This morning, Debian told me there was an important security update, and wanted to upgrade me to the latest version of Firefox-ESR. Which, a browser being a rather large attack surface, I went ahead and installed.
A couple of the extensions I was using are no longer supported. And rendering for various sites is messed up, with (some) text coming out in 1980s Epson 9-wire printer quality. Various fixed-size text in the browser itself comes out tiny. Ugh.
Meanwhile, in the Windows 10 world, Joy's laptop received an official Microsoft update overnight, and apparently a bunch of stuff has changed, with new and complicated user-interface misfeatures cropping up where once was straightforwardness. Which is yet another good, if unanticipated, reason for locking my parents' PC at Windows 7: I was worried about the learning curve for the 7-to-10 transition, but it hadn't even occurred to me that subsequent "routine" updates would mess with the UI.

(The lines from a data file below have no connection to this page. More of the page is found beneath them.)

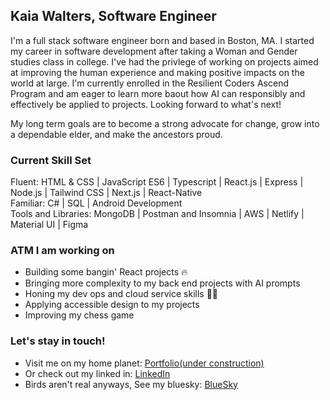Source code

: ## Kaia Walters, Software Engineer 

I'm a full stack software engineer born and based in Boston, MA. I started my career in software development after taking a Woman and Gender studies class in college. I've had the privlege of working on projects aimed at improving the human experience and making positive impacts on the world at large. I'm currently enrolled in the Resilient Coders Ascend Program and am eager to learn more baout how AI can responsibly and effectively be applied to projects. Looking forward to what's next!

My long term goals are to become a strong advocate for change, grow into a dependable elder, and make the ancestors proud.

### Current Skill Set 

Fluent: HTML & CSS | JavaScript ES6 | Typescript | React.js | Express | Node.js | Tailwind CSS | Next.js | React-Native <br />
Familiar:  C# | SQL | Android Development <br/>
Tools and Libraries: MongoDB | Postman and Insomnia | AWS | Netlify | Material UI | Figma 

### ATM I am working on 
- Building some bangin' React projects 🔥
- Bringing more complexity to my back end projects with AI prompts
- Honing my dev ops and cloud service skills 🧑‍🏭
- Applying accessible design to my projects
- Improving my chess game 

### Let's stay in touch!
- Visit me on my home planet: <a href="https://www.kaiawalters.com">Portfolio(under construction)</a>
- Or check out my linked in: <a href="https://www.linkedin.com/in/kaiawalters/">LinkedIn</a> 
- Birds aren't real anyways, See my bluesky: <a href="https://bsky.app/profile/kaiaclackskeys.bsky.social">BlueSky</a> 
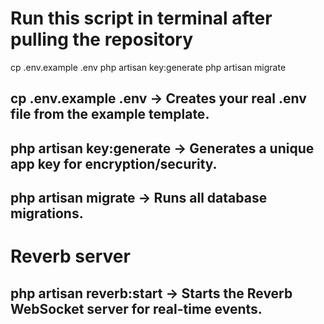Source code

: # Run this script in terminal after pulling the repository

cp .env.example .env
php artisan key:generate
php artisan migrate

## cp .env.example .env → Creates your real .env file from the example template.

## php artisan key:generate → Generates a unique app key for encryption/security.

## php artisan migrate → Runs all database migrations.

# Reverb server

## php artisan reverb:start → Starts the Reverb WebSocket server for real-time events.
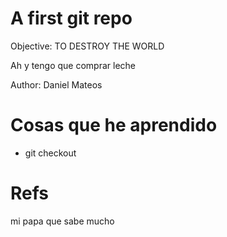 # A first git repo


Objective: TO DESTROY THE WORLD

Ah y tengo que comprar leche

Author: Daniel Mateos


# Cosas que he aprendido

* git checkout


# Refs

mi papa que sabe mucho


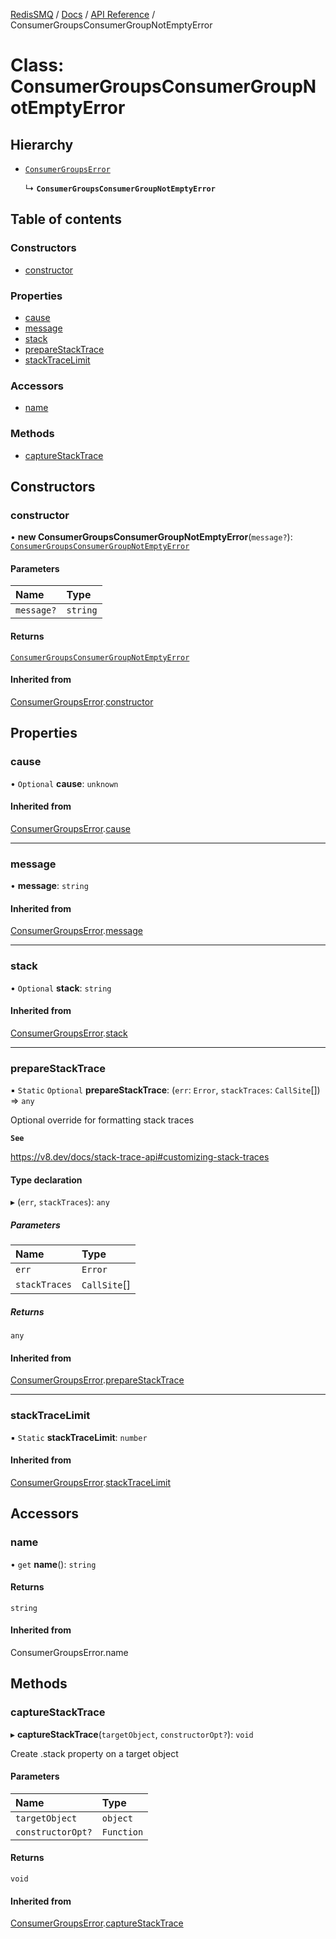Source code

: [RedisSMQ](../../../README.md) / [Docs](../../README.md) / [API Reference](../README.md) / ConsumerGroupsConsumerGroupNotEmptyError

# Class: ConsumerGroupsConsumerGroupNotEmptyError

## Hierarchy

- [`ConsumerGroupsError`](ConsumerGroupsError.md)

  ↳ **`ConsumerGroupsConsumerGroupNotEmptyError`**

## Table of contents

### Constructors

- [constructor](ConsumerGroupsConsumerGroupNotEmptyError.md#constructor)

### Properties

- [cause](ConsumerGroupsConsumerGroupNotEmptyError.md#cause)
- [message](ConsumerGroupsConsumerGroupNotEmptyError.md#message)
- [stack](ConsumerGroupsConsumerGroupNotEmptyError.md#stack)
- [prepareStackTrace](ConsumerGroupsConsumerGroupNotEmptyError.md#preparestacktrace)
- [stackTraceLimit](ConsumerGroupsConsumerGroupNotEmptyError.md#stacktracelimit)

### Accessors

- [name](ConsumerGroupsConsumerGroupNotEmptyError.md#name)

### Methods

- [captureStackTrace](ConsumerGroupsConsumerGroupNotEmptyError.md#capturestacktrace)

## Constructors

### constructor

• **new ConsumerGroupsConsumerGroupNotEmptyError**(`message?`): [`ConsumerGroupsConsumerGroupNotEmptyError`](ConsumerGroupsConsumerGroupNotEmptyError.md)

#### Parameters

| Name | Type |
| :------ | :------ |
| `message?` | `string` |

#### Returns

[`ConsumerGroupsConsumerGroupNotEmptyError`](ConsumerGroupsConsumerGroupNotEmptyError.md)

#### Inherited from

[ConsumerGroupsError](ConsumerGroupsError.md).[constructor](ConsumerGroupsError.md#constructor)

## Properties

### cause

• `Optional` **cause**: `unknown`

#### Inherited from

[ConsumerGroupsError](ConsumerGroupsError.md).[cause](ConsumerGroupsError.md#cause)

___

### message

• **message**: `string`

#### Inherited from

[ConsumerGroupsError](ConsumerGroupsError.md).[message](ConsumerGroupsError.md#message)

___

### stack

• `Optional` **stack**: `string`

#### Inherited from

[ConsumerGroupsError](ConsumerGroupsError.md).[stack](ConsumerGroupsError.md#stack)

___

### prepareStackTrace

▪ `Static` `Optional` **prepareStackTrace**: (`err`: `Error`, `stackTraces`: `CallSite`[]) => `any`

Optional override for formatting stack traces

**`See`**

https://v8.dev/docs/stack-trace-api#customizing-stack-traces

#### Type declaration

▸ (`err`, `stackTraces`): `any`

##### Parameters

| Name | Type |
| :------ | :------ |
| `err` | `Error` |
| `stackTraces` | `CallSite`[] |

##### Returns

`any`

#### Inherited from

[ConsumerGroupsError](ConsumerGroupsError.md).[prepareStackTrace](ConsumerGroupsError.md#preparestacktrace)

___

### stackTraceLimit

▪ `Static` **stackTraceLimit**: `number`

#### Inherited from

[ConsumerGroupsError](ConsumerGroupsError.md).[stackTraceLimit](ConsumerGroupsError.md#stacktracelimit)

## Accessors

### name

• `get` **name**(): `string`

#### Returns

`string`

#### Inherited from

ConsumerGroupsError.name

## Methods

### captureStackTrace

▸ **captureStackTrace**(`targetObject`, `constructorOpt?`): `void`

Create .stack property on a target object

#### Parameters

| Name | Type |
| :------ | :------ |
| `targetObject` | `object` |
| `constructorOpt?` | `Function` |

#### Returns

`void`

#### Inherited from

[ConsumerGroupsError](ConsumerGroupsError.md).[captureStackTrace](ConsumerGroupsError.md#capturestacktrace)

Update: Oh, it just gets better. Firefox has had Issues with printing to Postscript printers since it was Netscape, but usually the trouble manifests itself in the printer (or the Linux Postscript-to-printer translation filter) bombing with some full-page error message about a stack overflow, malformed operand, or some such. Now? Some pages display OK, but print as illegible spotty gibberish - it's like the document was rendered at the correct scale, but at 20 DPI or something, using a font not designed for such low pixel counts.